El autor de La vida breve nació en Montevideo el 1 de julio de 1909. De su infancia no se sabe casi nada. "Decir la infancia -escribió- implica sin remedio un fracaso equivalente a contar los sueños (...). Recuerdo que mis padres estaban enamorados. El era un caballero y ella una dama esclavista del sur de Brasil. Y lo demás es secreto. Se trata de un santuario sagrado." De joven, trabajó como portero, mozo de café, vendedor de máquinas de escribir... Se casó varias veces y tuvo dos hijos. Vivió también en Buenos Aires. Hizo periodismo y fue secretario de redacción en el semanario Marcha, trabajó en la agencia Reuter y en otras revistas y diarios, dirigió las Bibliotecas Municipales de Montevideo, estuvo preso por haber integrado un jurado literario que dio como ganador un cuento censurado por la dictadura; en 1956 viajó a Bolivia invitado por el gobierno de este país y accidentalmente se vio envuelto en un tiroteo del que salió ileso aunque con un hueco de proyectil en su sombrero. Los adioses (1954), El astillero (1961), Junta cadáveres (1964), Dejemos hablar al viento (1979), Cuando ya no importe (1993), son algunas muestras de su visión múltiple, alucinada y tierna. Ángel Rama, refiriéndose a El pozo (1939), dijo que "este arisco, crítico, desolado texto, abre la narrativa contemporánea".

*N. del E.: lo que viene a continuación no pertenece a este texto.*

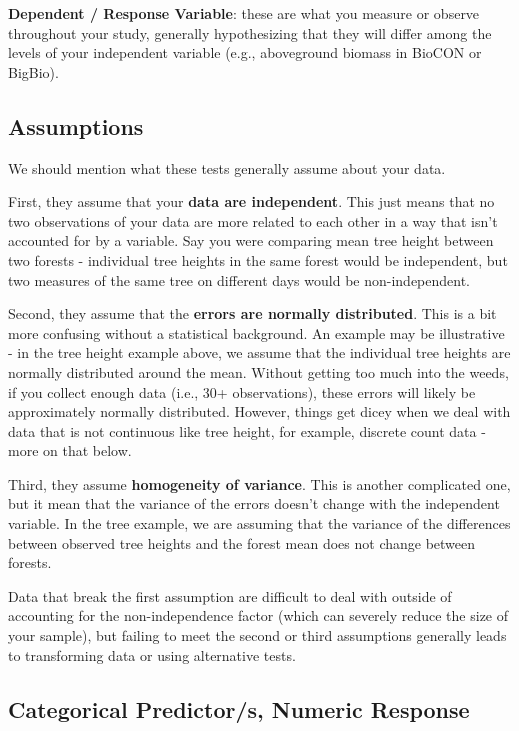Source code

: \documentclass[
  letterpaper,
  DIV=11,
  numbers=noendperiod]{scrreprt}
\begin{document}
\textbf{Dependent / Response Variable}: these are what you measure or
observe throughout your study, generally hypothesizing that they will
differ among the levels of your independent variable (e.g., aboveground
biomass in BioCON or BigBio).

\subsection{Assumptions}\label{assumptions}

We should mention what these tests generally assume about your data.

First, they assume that your \textbf{data are independent}. This just
means that no two observations of your data are more related to each
other in a way that isn't accounted for by a variable. Say you were
comparing mean tree height between two forests - individual tree heights
in the same forest would be independent, but two measures of the same
tree on different days would be non-independent.

Second, they assume that the \textbf{errors are normally distributed}.
This is a bit more confusing without a statistical background. An
example may be illustrative - in the tree height example above, we
assume that the individual tree heights are normally distributed around
the mean. Without getting too much into the weeds, if you collect enough
data (i.e., 30+ observations), these errors will likely be approximately
normally distributed. However, things get dicey when we deal with data
that is not continuous like tree height, for example, discrete count
data - more on that below.

Third, they assume \textbf{homogeneity of variance}. This is another
complicated one, but it mean that the variance of the errors doesn't
change with the independent variable. In the tree example, we are
assuming that the variance of the differences between observed tree
heights and the forest mean does not change between forests.

Data that break the first assumption are difficult to deal with outside
of accounting for the non-independence factor (which can severely reduce
the size of your sample), but failing to meet the second or third
assumptions generally leads to transforming data or using alternative
tests.

\subsection{Categorical Predictor/s, Numeric
Response}\label{categorical-predictors-numeric-response}
\end{document}
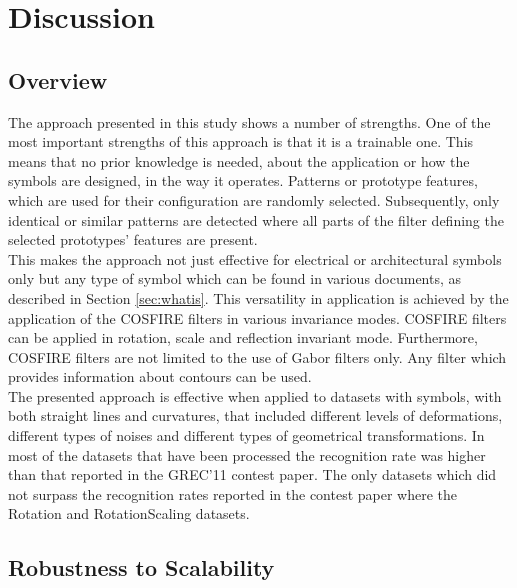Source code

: \chapter{Discussion}
\label{chap:disc}

\section{Overview}
The approach presented in this study shows a number of strengths. One of the most important strengths of this approach is that it is a trainable one. This means that no prior knowledge is needed, about the application or how the symbols are designed, in the way it operates. Patterns or prototype features, which are used for their configuration are randomly selected. Subsequently, only identical or similar patterns are detected where all parts of the filter defining the selected prototypes' features are present. \\

This makes the approach not just effective for electrical or architectural symbols only but any type of symbol which can be found in various documents, as described in Section \ref{sec:whatis}. This versatility in application is achieved by the application of the COSFIRE filters in various invariance modes. COSFIRE filters can be applied in rotation, scale and reflection invariant mode. Furthermore, COSFIRE filters are not limited to the use of Gabor filters only. Any filter which provides information about contours can be used. \\

The presented approach is effective when applied to datasets with symbols, with both straight lines and curvatures, that included different levels of deformations, different types of noises and different types of geometrical transformations. In most of the datasets that have been processed the recognition rate was higher than that reported in the GREC'11 contest paper. The only datasets which did not surpass the recognition rates reported in the contest paper where the Rotation and RotationScaling datasets. 

\section{Robustness to Scalability}

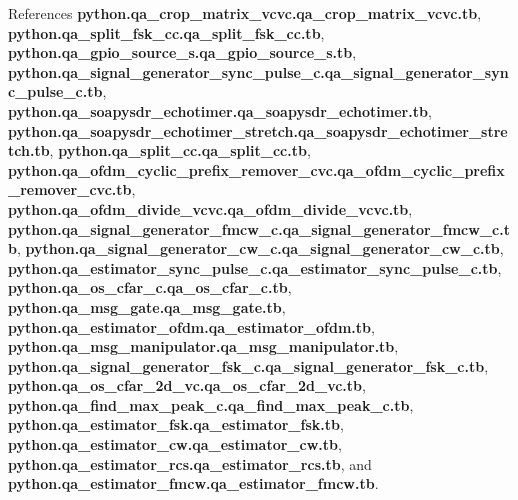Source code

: References {\bf python.\+qa\+\_\+crop\+\_\+matrix\+\_\+vcvc.\+qa\+\_\+crop\+\_\+matrix\+\_\+vcvc.\+tb}, {\bf python.\+qa\+\_\+split\+\_\+fsk\+\_\+cc.\+qa\+\_\+split\+\_\+fsk\+\_\+cc.\+tb}, {\bf python.\+qa\+\_\+gpio\+\_\+source\+\_\+s.\+qa\+\_\+gpio\+\_\+source\+\_\+s.\+tb}, {\bf python.\+qa\+\_\+signal\+\_\+generator\+\_\+sync\+\_\+pulse\+\_\+c.\+qa\+\_\+signal\+\_\+generator\+\_\+sync\+\_\+pulse\+\_\+c.\+tb}, {\bf python.\+qa\+\_\+soapysdr\+\_\+echotimer.\+qa\+\_\+soapysdr\+\_\+echotimer.\+tb}, {\bf python.\+qa\+\_\+soapysdr\+\_\+echotimer\+\_\+stretch.\+qa\+\_\+soapysdr\+\_\+echotimer\+\_\+stretch.\+tb}, {\bf python.\+qa\+\_\+split\+\_\+cc.\+qa\+\_\+split\+\_\+cc.\+tb}, {\bf python.\+qa\+\_\+ofdm\+\_\+cyclic\+\_\+prefix\+\_\+remover\+\_\+cvc.\+qa\+\_\+ofdm\+\_\+cyclic\+\_\+prefix\+\_\+remover\+\_\+cvc.\+tb}, {\bf python.\+qa\+\_\+ofdm\+\_\+divide\+\_\+vcvc.\+qa\+\_\+ofdm\+\_\+divide\+\_\+vcvc.\+tb}, {\bf python.\+qa\+\_\+signal\+\_\+generator\+\_\+fmcw\+\_\+c.\+qa\+\_\+signal\+\_\+generator\+\_\+fmcw\+\_\+c.\+tb}, {\bf python.\+qa\+\_\+signal\+\_\+generator\+\_\+cw\+\_\+c.\+qa\+\_\+signal\+\_\+generator\+\_\+cw\+\_\+c.\+tb}, {\bf python.\+qa\+\_\+estimator\+\_\+sync\+\_\+pulse\+\_\+c.\+qa\+\_\+estimator\+\_\+sync\+\_\+pulse\+\_\+c.\+tb}, {\bf python.\+qa\+\_\+os\+\_\+cfar\+\_\+c.\+qa\+\_\+os\+\_\+cfar\+\_\+c.\+tb}, {\bf python.\+qa\+\_\+msg\+\_\+gate.\+qa\+\_\+msg\+\_\+gate.\+tb}, {\bf python.\+qa\+\_\+estimator\+\_\+ofdm.\+qa\+\_\+estimator\+\_\+ofdm.\+tb}, {\bf python.\+qa\+\_\+msg\+\_\+manipulator.\+qa\+\_\+msg\+\_\+manipulator.\+tb}, {\bf python.\+qa\+\_\+signal\+\_\+generator\+\_\+fsk\+\_\+c.\+qa\+\_\+signal\+\_\+generator\+\_\+fsk\+\_\+c.\+tb}, {\bf python.\+qa\+\_\+os\+\_\+cfar\+\_\+2d\+\_\+vc.\+qa\+\_\+os\+\_\+cfar\+\_\+2d\+\_\+vc.\+tb}, {\bf python.\+qa\+\_\+find\+\_\+max\+\_\+peak\+\_\+c.\+qa\+\_\+find\+\_\+max\+\_\+peak\+\_\+c.\+tb}, {\bf python.\+qa\+\_\+estimator\+\_\+fsk.\+qa\+\_\+estimator\+\_\+fsk.\+tb}, {\bf python.\+qa\+\_\+estimator\+\_\+cw.\+qa\+\_\+estimator\+\_\+cw.\+tb}, {\bf python.\+qa\+\_\+estimator\+\_\+rcs.\+qa\+\_\+estimator\+\_\+rcs.\+tb}, and {\bf python.\+qa\+\_\+estimator\+\_\+fmcw.\+qa\+\_\+estimator\+\_\+fmcw.\+tb}.

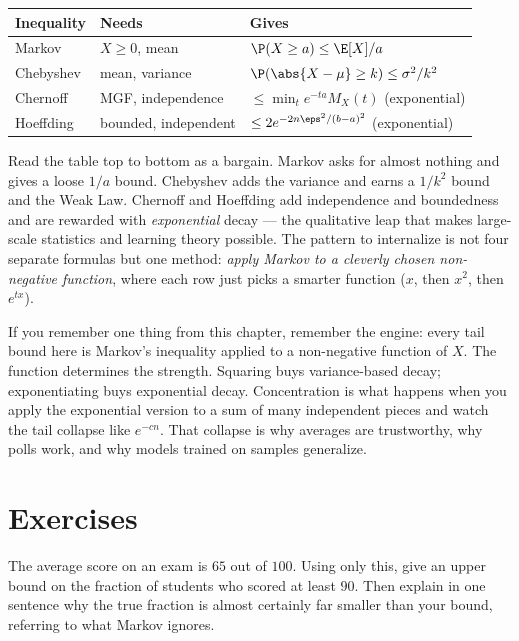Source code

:\begin{center}
\begin{tabular}{@{}lll@{}}
\toprule
\textbf{Inequality} & \textbf{Needs} & \textbf{Gives} \\
\midrule
Markov     & $X\ge 0$, mean & $\P(X\ge a) \le \E[X]/a$ \\
Chebyshev  & mean, variance & $\P(\abs{X-\mu}\ge k)\le \sigma^2/k^2$ \\
Chernoff   & MGF, independence & $\le \min_t e^{-ta}M_X(t)$ (exponential) \\
Hoeffding  & bounded, independent & $\le 2e^{-2n\eps^2/(b-a)^2}$ (exponential) \\
\bottomrule
\end{tabular}
\end{center}

Read the table top to bottom as a bargain. Markov asks for almost nothing and
gives a loose $1/a$ bound. Chebyshev adds the variance and earns a $1/k^2$
bound and the Weak Law. Chernoff and Hoeffding add independence and
boundedness and are rewarded with \emph{exponential} decay --- the qualitative
leap that makes large-scale statistics and learning theory possible. The
pattern to internalize is not four separate formulas but one method:
\emph{apply Markov to a cleverly chosen non-negative function}, where each row
just picks a smarter function ($x$, then $x^2$, then $e^{tx}$).

\begin{recoverybox}
If you remember one thing from this chapter, remember the engine: every tail
bound here is Markov's inequality applied to a non-negative function of $X$.
The function determines the strength. Squaring buys variance-based decay;
exponentiating buys exponential decay. Concentration is what happens when you
apply the exponential version to a sum of many independent pieces and watch the
tail collapse like $e^{-cn}$. That collapse is why averages are trustworthy,
why polls work, and why models trained on samples generalize.
\end{recoverybox}

\section{Exercises}
\label{ch19:exercises}

\begin{exercise}
\label{ch19:ex-markov}
The average score on an exam is $65$ out of $100$. Using only this, give an
upper bound on the fraction of students who scored at least $90$. Then explain
in one sentence why the true fraction is almost certainly far smaller than
your bound, referring to what Markov ignores.
\end{exercise}

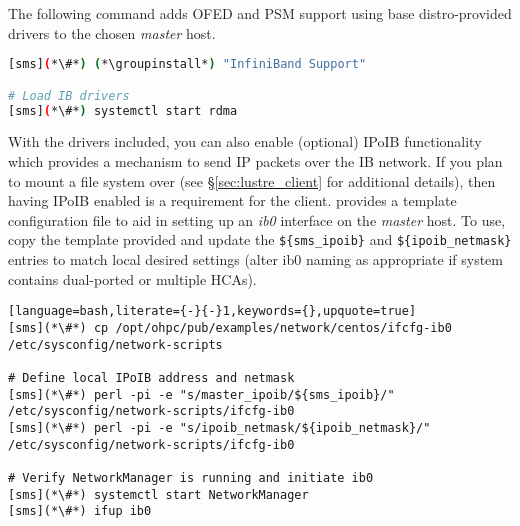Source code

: The following command adds OFED and PSM support using base distro-provided drivers
to the chosen {\em master} host.

\begin{lstlisting}[language=bash,keywords={}]
[sms](*\#*) (*\groupinstall*) "InfiniBand Support"

# Load IB drivers
[sms](*\#*) systemctl start rdma
\end{lstlisting}



With the \InfiniBand{} drivers included, you can also enable (optional) IPoIB functionality
which provides a mechanism to send IP packets over the IB network. If you plan
to mount a \Lustre{} file system over \InfiniBand{} (see \S\ref{sec:lustre_client}
for additional details), then having IPoIB enabled is a requirement for the
\Lustre{} client. \OHPC{} provides a template configuration file to aid in setting up
an {\em ib0} interface on the {\em master} host. To use, copy the template
provided and update the \texttt{\$\{sms\_ipoib\}} and
\texttt{\$\{ipoib\_netmask\}} entries to match local desired settings (alter ib0
naming as appropriate if system contains dual-ported or multiple HCAs).

\begin{lstlisting}[language=bash,literate={-}{-}1,keywords={},upquote=true]
[sms](*\#*) cp /opt/ohpc/pub/examples/network/centos/ifcfg-ib0 /etc/sysconfig/network-scripts

# Define local IPoIB address and netmask
[sms](*\#*) perl -pi -e "s/master_ipoib/${sms_ipoib}/" /etc/sysconfig/network-scripts/ifcfg-ib0
[sms](*\#*) perl -pi -e "s/ipoib_netmask/${ipoib_netmask}/" /etc/sysconfig/network-scripts/ifcfg-ib0

# Verify NetworkManager is running and initiate ib0
[sms](*\#*) systemctl start NetworkManager
[sms](*\#*) ifup ib0
\end{lstlisting}

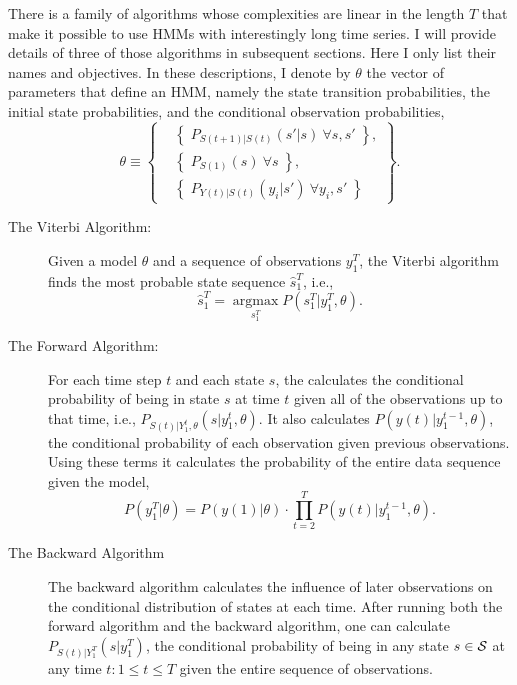 \documentclass[]{article}
\newcommand{\parameters}{\theta}
\newcommand{\ts}[3]{#1_{#2}^{#3}}                    %
\newcommand{\argmax}{\operatorname*{argmax}}
\newcommand{\ti}[2]{{#1}{(#2)}}                  %
\newcommand{\states}{{\cal S}}
\newcommand{\ie}{i.e.\xspace}
\begin{document}
There is a family of algorithms whose complexities are linear in the
length $T$ that make it possible to use HMMs with interestingly long
time series.  I will provide details of three of those algorithms in
subsequent sections.  Here I only list their names and objectives.  In
these descriptions, I denote by $\parameters$ the vector of
parameters that define an HMM, namely the state transition
probabilities, the initial state probabilities, and the conditional
observation probabilities,
\begin{equation*}
   \parameters \equiv \left\{
     \begin{aligned}
       &\left\{\; P_{\ti{S}{t+1}|\ti{S}{t}} \left(s'|s
       \right)~\forall s,s' \;\right\},\\
       & \left\{\; P_{\ti{S}{1}} \left(s \right)~\forall s
       \;\right\},\\
       &  \left\{\; P_{\ti{Y}{t}|\ti{S}{t}} \left(y_i|s' \right)
       ~ \forall y_i,s' \;\right\}
     \end{aligned}
   \right\}.
\end{equation*}
\begin{description}
\item[The Viterbi Algorithm:]  Given a model
  $\parameters$ and a sequence of observations $\ts{y}{1}{T}$, the
  Viterbi algorithm finds the most probable state sequence $\ts{\hat
    s}{1}{T}$, \ie,
  \begin{equation}
    \label{eq:intro-viterbi}
    \ts{\hat s}{1}{T} = \argmax_{\ts{s}{1}{T}} P
    \left(\ts{s}{1}{T}|\ts{y}{1}{T},\parameters\right).
  \end{equation}
\item[The Forward Algorithm:] For each time step $t$ and each state
  $s$, the  calculates the conditional
  probability of being in state $s$ at time $t$ given all of the
  observations up to that time, \ie,
  $P_{\ti{S}{t}|\ts{Y}{1}{t},\parameters} \left(s|\ts{y}{1}{t},
    \parameters \right)$. It also calculates
  $P\left(\ti{y}{t}|\ts{y}{1}{t-1}, \parameters \right)$, the
  conditional probability of each observation given previous
  observations.  Using these terms it calculates the probability of
  the entire data sequence given the model,
  \begin{equation*}
    P \left(\ts{y}{1}{T}|\parameters \right) =  P \left(\ti{y}{1}
      |\parameters \right) \cdot  \prod_{t=2}^T P
    \left(\ti{y}{t}|\ts{y}{1}{t-1}, \parameters \right).
  \end{equation*}
\item[The Backward Algorithm] The  backward
  algorithm calculates the influence of later observations on the
  conditional distribution of states at each time.  After running both
  the forward algorithm and the backward algorithm, one can calculate
  $P_{\ti{S}{t}|\ts{Y}{1}{T}} \left(s|\ts{y}{1}{T} \right)$, the
  conditional probability of being in any state $s \in \states$ at any
  time $t: 1\leq t \leq T$ given the entire sequence of observations.
\end{description}
\end{document}
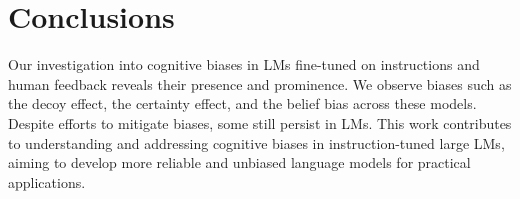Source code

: \section{Conclusions}

Our investigation into cognitive biases in LMs fine-tuned on instructions and human feedback reveals their presence and prominence. We observe biases such as the decoy effect, the certainty effect, and the belief bias across these models.
Despite efforts to mitigate biases, some still persist in LMs.
This work contributes to understanding and addressing cognitive biases in instruction-tuned large LMs, aiming to develop more reliable and unbiased language models for practical applications.

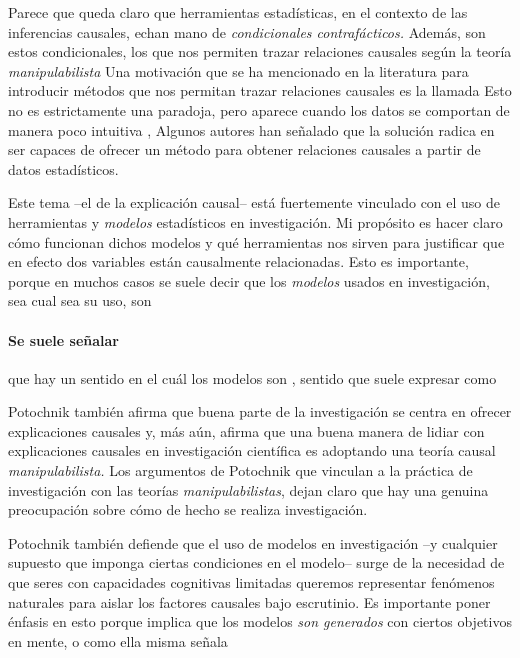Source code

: Parece que queda claro que herramientas estadísticas, en el contexto de las inferencias causales, echan mano de \emph{condicionales contrafácticos.}
Además, son estos condicionales, los que nos permiten trazar relaciones causales según la teoría \emph{manipulabilista}
Una motivación que se ha mencionado en la literatura para introducir métodos que nos permitan trazar relaciones causales es la llamada 
Esto no es estrictamente una paradoja, pero aparece cuando los datos se comportan de manera poco intuitiva \parencite[p.~13]{Hajek2016-HAJOHO},
Algunos autores han señalado que la solución radica en ser capaces de ofrecer un método para obtener relaciones causales a partir de datos estadísticos.

Este tema --el de la explicación causal-- está fuertemente vinculado con el uso de herramientas y \emph{modelos} estadísticos en investigación.
Mi propósito es hacer claro cómo funcionan dichos modelos y qué herramientas nos sirven para justificar que en efecto dos variables están causalmente relacionadas.
Esto es importante, porque en muchos casos se suele decir que los \emph{modelos} usados en investigación, sea cual sea su uso, son 

\paragraph{Se suele señalar} que hay un sentido en el cuál los modelos son , sentido que suele expresar como  \parencite[p.~18, énfasis agregado]{Potochnik2017-POTIAT-3}

Potochnik también afirma que buena parte de la investigación se centra en ofrecer explicaciones causales y, más aún, afirma que una buena manera de lidiar con explicaciones causales en investigación científica es adoptando una teoría causal \emph{manipulabilista.}
Los argumentos de Potochnik que vinculan a la práctica de investigación con las teorías \emph{manipulabilistas}, dejan claro que hay una genuina preocupación sobre cómo de hecho se realiza investigación.

Potochnik también defiende que el uso de modelos en investigación --y cualquier supuesto que imponga ciertas condiciones en el modelo-- surge de la necesidad de que seres con capacidades cognitivas limitadas queremos representar fenómenos naturales para aislar los factores causales bajo escrutinio.
Es importante poner énfasis en esto porque implica que los modelos \emph{son generados} con ciertos objetivos en mente, o como ella misma señala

Juan Carlos Onetti, ese "triste apasionado" como lo definieron alguna vez, hizo de la autenticidad y la franqueza descarnada un estilo de vida y la abanderó como la única forma de hacer verdadera literatura. Según él mismo decía, era una de esas pocas personas que cree en la mortalidad. "Uno de los descubrimientos más terribles, el más terrible, que tuve de muchacho, fue que todas las personas que yo quería se iban a morir algún día. Eso me pareció absurdo, y de esa impresión no me he repuesto todavía. No me repondré nunca." Uno de aquellos perplejos e indignados entrevistadores le preguntó una vez por qué siendo tan pesimista había abandonado la idea del suicidio y él le contestó impertérrito: "Haz tú primero la prueba y después me cuentas. Quiero saber antes si es mejor que todo esto."